Plaintiffs in error were convicted under § 4 of the Food Control Act of conspiracy to exact excessive prices for wearing apparel, and, in furtherance of the conspiracy, of putting on sale in a store various articles of clothing at prices varying from 110 to 194 percent in advance of cost, and also of making sales of various suits of clothes at unreasonable prices.
MR. CHIEF JUSTICE WHITE delivered the opinion of the Court.
The plaintiffs in error, having been convicted and sentenced under an indictment containing eight counts, one of which, the sixth, was eliminated at the trial, prosecute this direct writ of error. All the counts charged violations of the fourth section of the Lever Act -- the first, a conspiracy under the section to exact and to aid and abet in exacting excessive prices for certain necessaries -- that is, articles of wearing apparel -- and each of the others a specific sale of such an article at an unjust and unreasonable rate or charge.
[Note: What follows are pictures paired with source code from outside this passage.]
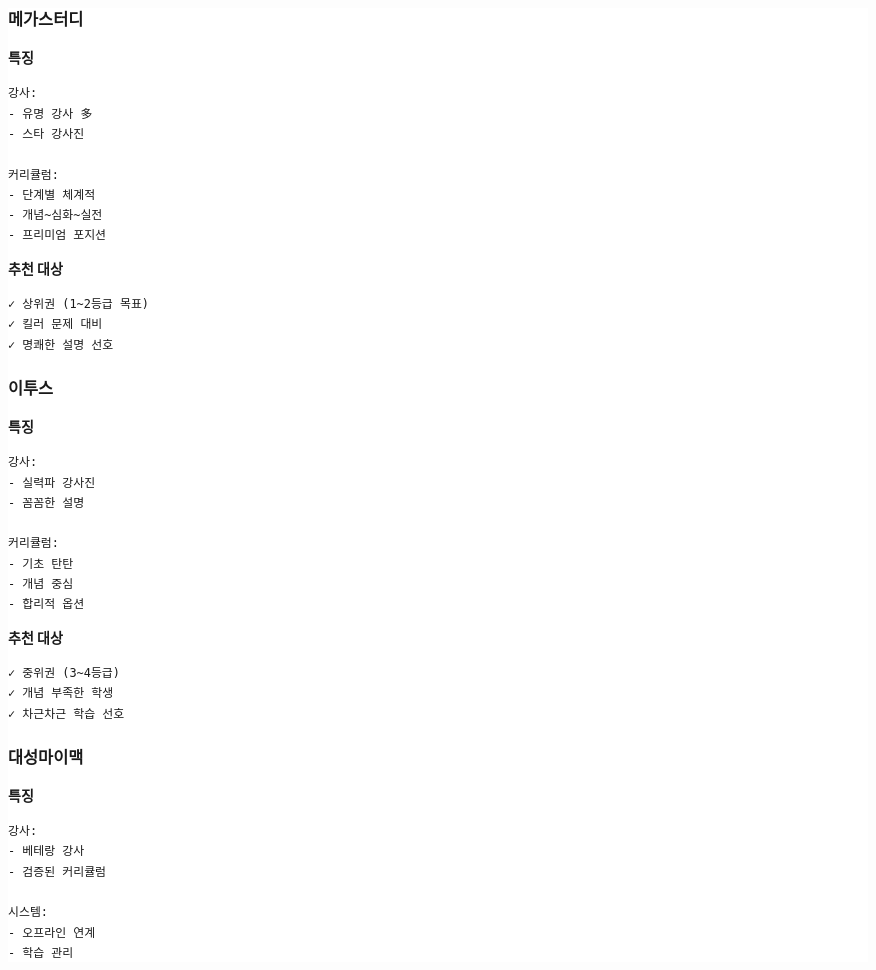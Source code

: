 ### 메가스터디

**특징**
```
강사:
- 유명 강사 多
- 스타 강사진

커리큘럼:
- 단계별 체계적
- 개념~심화~실전
- 프리미엄 포지션
```

**추천 대상**
```
✓ 상위권 (1~2등급 목표)
✓ 킬러 문제 대비
✓ 명쾌한 설명 선호
```

### 이투스

**특징**
```
강사:
- 실력파 강사진
- 꼼꼼한 설명

커리큘럼:
- 기초 탄탄
- 개념 중심
- 합리적 옵션
```

**추천 대상**
```
✓ 중위권 (3~4등급)
✓ 개념 부족한 학생
✓ 차근차근 학습 선호
```

### 대성마이맥

**특징**
```
강사:
- 베테랑 강사
- 검증된 커리큘럼

시스템:
- 오프라인 연계
- 학습 관리
```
The plaintiffs in error, having been convicted and sentenced under an indictment containing eight counts, one of which, the sixth, was eliminated at the trial, prosecute this direct writ of error. All the counts charged violations of the fourth section of the Lever Act. The indictment was demurred to because of its repugnancy to the Constitution upon these grounds: (1) want of power in Congress because of a state of peace; (2) that the provisions in question were so vague and wanting in standard of criminality as to constitute a mere delegation by Congress of legislative power in violation of the Fifth and Sixth Amendments, and furthermore because, by virtue of the exemptions which they contained, they denied to defendants the equal protection of the laws. The demurrer was overruled, and, at the trial which followed, the grounds of demurrer were again held to be without merit, and the questions which it presented were saved, and are pressed in the argument at bar as grounds for reversal.
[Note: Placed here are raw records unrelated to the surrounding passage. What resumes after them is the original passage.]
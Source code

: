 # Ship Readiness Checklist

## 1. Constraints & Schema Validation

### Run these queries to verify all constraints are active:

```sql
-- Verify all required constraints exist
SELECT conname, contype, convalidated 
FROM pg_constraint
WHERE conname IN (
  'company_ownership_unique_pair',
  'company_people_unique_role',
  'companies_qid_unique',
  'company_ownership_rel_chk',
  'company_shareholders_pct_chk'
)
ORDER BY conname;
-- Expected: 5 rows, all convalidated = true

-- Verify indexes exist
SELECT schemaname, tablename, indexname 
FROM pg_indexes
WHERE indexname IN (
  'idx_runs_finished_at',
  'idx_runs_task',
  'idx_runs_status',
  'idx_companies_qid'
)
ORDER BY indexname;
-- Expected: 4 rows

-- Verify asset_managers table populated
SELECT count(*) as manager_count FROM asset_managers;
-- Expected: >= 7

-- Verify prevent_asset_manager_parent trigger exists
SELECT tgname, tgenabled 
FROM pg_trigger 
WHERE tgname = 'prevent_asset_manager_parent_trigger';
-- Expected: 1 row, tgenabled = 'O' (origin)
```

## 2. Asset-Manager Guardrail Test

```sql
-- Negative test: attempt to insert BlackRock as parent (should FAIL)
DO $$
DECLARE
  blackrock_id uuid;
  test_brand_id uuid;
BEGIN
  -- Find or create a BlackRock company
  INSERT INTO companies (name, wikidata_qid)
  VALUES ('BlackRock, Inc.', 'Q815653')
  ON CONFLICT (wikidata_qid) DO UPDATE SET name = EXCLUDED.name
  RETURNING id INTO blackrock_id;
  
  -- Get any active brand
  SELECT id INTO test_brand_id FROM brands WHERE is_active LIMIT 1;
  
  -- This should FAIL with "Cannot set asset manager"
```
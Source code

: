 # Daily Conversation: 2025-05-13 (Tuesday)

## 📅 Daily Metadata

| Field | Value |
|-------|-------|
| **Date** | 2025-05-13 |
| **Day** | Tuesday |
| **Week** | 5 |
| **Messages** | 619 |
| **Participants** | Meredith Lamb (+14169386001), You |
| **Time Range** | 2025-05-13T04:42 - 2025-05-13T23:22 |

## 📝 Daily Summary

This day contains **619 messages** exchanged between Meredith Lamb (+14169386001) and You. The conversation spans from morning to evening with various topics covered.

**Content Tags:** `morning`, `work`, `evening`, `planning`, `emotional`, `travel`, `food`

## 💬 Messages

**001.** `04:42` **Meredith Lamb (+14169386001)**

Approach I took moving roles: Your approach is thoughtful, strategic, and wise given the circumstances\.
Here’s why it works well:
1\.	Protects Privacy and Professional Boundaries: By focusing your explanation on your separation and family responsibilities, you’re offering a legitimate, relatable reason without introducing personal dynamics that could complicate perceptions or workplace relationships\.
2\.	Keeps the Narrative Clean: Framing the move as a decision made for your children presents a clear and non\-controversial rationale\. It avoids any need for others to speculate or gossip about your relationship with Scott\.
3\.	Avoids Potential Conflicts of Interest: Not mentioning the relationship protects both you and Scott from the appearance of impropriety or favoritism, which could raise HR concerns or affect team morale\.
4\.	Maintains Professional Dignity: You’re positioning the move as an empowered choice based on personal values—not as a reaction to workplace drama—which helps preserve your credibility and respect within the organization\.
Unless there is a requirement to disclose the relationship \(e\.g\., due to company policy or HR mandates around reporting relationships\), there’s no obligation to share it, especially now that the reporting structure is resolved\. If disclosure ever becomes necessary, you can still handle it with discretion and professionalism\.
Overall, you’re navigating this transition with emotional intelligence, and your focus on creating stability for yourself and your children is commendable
As the only difference between the charges in the Cohen Grocery Co. case, ante, 255 U. S. 81, and those in this is the fact that here, in one of the counts, there was a charge of conspiracy to exact excessive prices, it follows that the ruling in the Cohen case is decisive here unless the provision as to conspiracy to exact excessive prices is sufficiently specific to create a standard and to inform the
accused of the accusation against him, and thus make it not amenable to the ruling in the Cohen case. But, as we are of the opinion that there is no ground for such distinction, but, on the contrary, that the charge as to conspiracy to exact excessive prices is equally as wanting in standard and equally as vague as the provision as to unjust and unreasonable rates and charges dealt with in the Cohen case, it follows, for reasons stated in that case, that the judgment in this must be reversed, and the case remanded with directions to set aside the sentence and quash the indictment.
It is so ordered.
MR. JUSTICE PITNEY and MR. JUSTICE BRANDEIS concur in the result.
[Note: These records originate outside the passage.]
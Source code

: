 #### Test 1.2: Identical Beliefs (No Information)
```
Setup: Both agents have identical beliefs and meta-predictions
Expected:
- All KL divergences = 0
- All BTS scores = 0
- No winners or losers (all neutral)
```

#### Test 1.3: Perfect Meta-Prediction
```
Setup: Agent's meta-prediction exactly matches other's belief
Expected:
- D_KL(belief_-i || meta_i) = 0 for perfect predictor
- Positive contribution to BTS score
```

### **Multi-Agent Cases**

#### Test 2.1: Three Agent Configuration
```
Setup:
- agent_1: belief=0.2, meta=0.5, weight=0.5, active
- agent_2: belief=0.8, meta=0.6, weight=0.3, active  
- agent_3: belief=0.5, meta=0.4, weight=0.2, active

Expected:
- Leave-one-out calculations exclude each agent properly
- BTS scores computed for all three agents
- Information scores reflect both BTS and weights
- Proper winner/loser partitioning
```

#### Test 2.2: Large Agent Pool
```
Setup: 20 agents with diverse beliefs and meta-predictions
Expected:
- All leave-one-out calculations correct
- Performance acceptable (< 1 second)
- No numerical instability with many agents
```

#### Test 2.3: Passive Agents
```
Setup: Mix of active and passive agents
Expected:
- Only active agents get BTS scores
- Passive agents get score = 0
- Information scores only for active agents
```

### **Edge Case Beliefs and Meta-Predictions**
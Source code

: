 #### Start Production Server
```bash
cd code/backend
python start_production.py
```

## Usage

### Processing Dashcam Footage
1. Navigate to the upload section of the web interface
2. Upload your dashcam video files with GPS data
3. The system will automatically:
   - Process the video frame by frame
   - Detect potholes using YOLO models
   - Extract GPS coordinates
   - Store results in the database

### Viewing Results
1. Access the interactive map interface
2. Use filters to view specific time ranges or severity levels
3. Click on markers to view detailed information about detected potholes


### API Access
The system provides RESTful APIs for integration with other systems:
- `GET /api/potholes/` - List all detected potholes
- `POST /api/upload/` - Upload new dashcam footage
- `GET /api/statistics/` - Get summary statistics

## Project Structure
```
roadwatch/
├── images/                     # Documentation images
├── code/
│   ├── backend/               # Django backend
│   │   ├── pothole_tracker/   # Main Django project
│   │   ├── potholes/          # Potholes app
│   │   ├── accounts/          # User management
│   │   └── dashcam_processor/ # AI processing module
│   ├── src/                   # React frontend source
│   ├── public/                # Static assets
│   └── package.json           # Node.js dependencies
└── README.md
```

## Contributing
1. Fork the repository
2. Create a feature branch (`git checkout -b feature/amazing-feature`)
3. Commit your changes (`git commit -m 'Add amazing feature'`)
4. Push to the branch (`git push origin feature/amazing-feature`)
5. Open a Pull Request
MR. JUSTICE DAY took no part in the consideration or decision of this case.
MR. JUSTICE PITNEY, concurring.
In this case, as in No. 324, United States v. L. Cohen Grocery Co., ante, 255 U. S. 81, while concurring in the judgment of the Court, I am unable to yield assent to the grounds upon which it is based.
Most of the counts in the indictment upon which plaintiffs in error were convicted allege specific violations of that provision of the Act of October 22, 1919 (c. 80, § 2, 41 Stat. 297, 298, amending § 4 of the Act of August 10, 1917, c. 53, 40 Stat. 276, 277) which declares it unlawful "to make any unjust or unreasonable rate or charge, in handling or dealing in or with any necessaries," the alleged offenses having consisted in the sale of specific articles of merchandise at excessive prices. Respecting these, my views are expressed in the concurring opinion in the Cohen Grocery Co. case.
The remaining count alleges a conspiracy to exact, and to aid and abet in exacting, excessive prices for certain specified necessaries. I see no unconstitutional lack of definiteness in the prohibition of a conspiracy to exact excessive prices for necessaries. In the absence of a statutory definition of, or method of determining, standard prices, with which to compare the prices alleged to be excessive, the natural standard, according to which this provision of the act ought to be interpreted, is that adopted in the ordinary transactions of men, and adhered to by the common law time out of mind -- the standard of fair market value; the price prevailing under current conditions of supply and demand, uninfluenced by manipulation. So construed, I regard this provision as clearly constitutional, and need only refer to Nash v. United States, 229 U. S. 373, 229 U. S. 377. International Harvester Co. v. Kentucky, 234 U. S. 216, 234 U. S. 221-223, is distinguishable. In that case, it was conceded, arguendo, that a standard fixed by market value under fair competition and normal market conditions was admissible, and the statute was denounced only because in truth it did not apply this standard, but called for an estimate of what prices would have been under nonexistent and imaginary conditions. To the same effect, Collins v. Kentucky, 234 U. S. 634, 234 U. S. 638.
I assume (as the Court has this day held) that the provision declaring it unlawful "to make any unjust or unreasonable rate or charge in handling or dealing in or with any necessaries" is unconstitutional for want of a definite standard; but this does not carry with it the provision now in question, since, by § 22 of the Act of August 10, 1917 (40 Stat. 283), it is declared that, if any clause, sentence, paragraph, or part of the act be adjudged to be invalid, this shall not affect or invalidate the remainder, but shall be confined in its operation to the clause, etc., directly involved -- a conclusive declaration
by Congress that the various provisions of this complicated statute shall be regarded as separable.
The record shows, however, that the trial court repeatedly rejected testimony offered by defendants for the purpose of showing the market value of the goods in question at times material to the controversy, and that exceptions were duly allowed. The effect of the rulings was to deprive defendants of the benefit of this standard, by which the jury might have determined whether the prices defendants agreed to exact for the merchandise were excessive, and, for this reason only, I concur in the reversal of the judgment of conviction as to this count. As to the other counts, I concur in the reversal upon the ground that the statute, in declaring it unlawful "to make nay unjust or unreasonable rate or charge in handling or dealing in or with any necessaries," does not include the exaction of an excessive price for merchandise sold.
MR. JUSTICE BRANDEIS concurs in this opinion.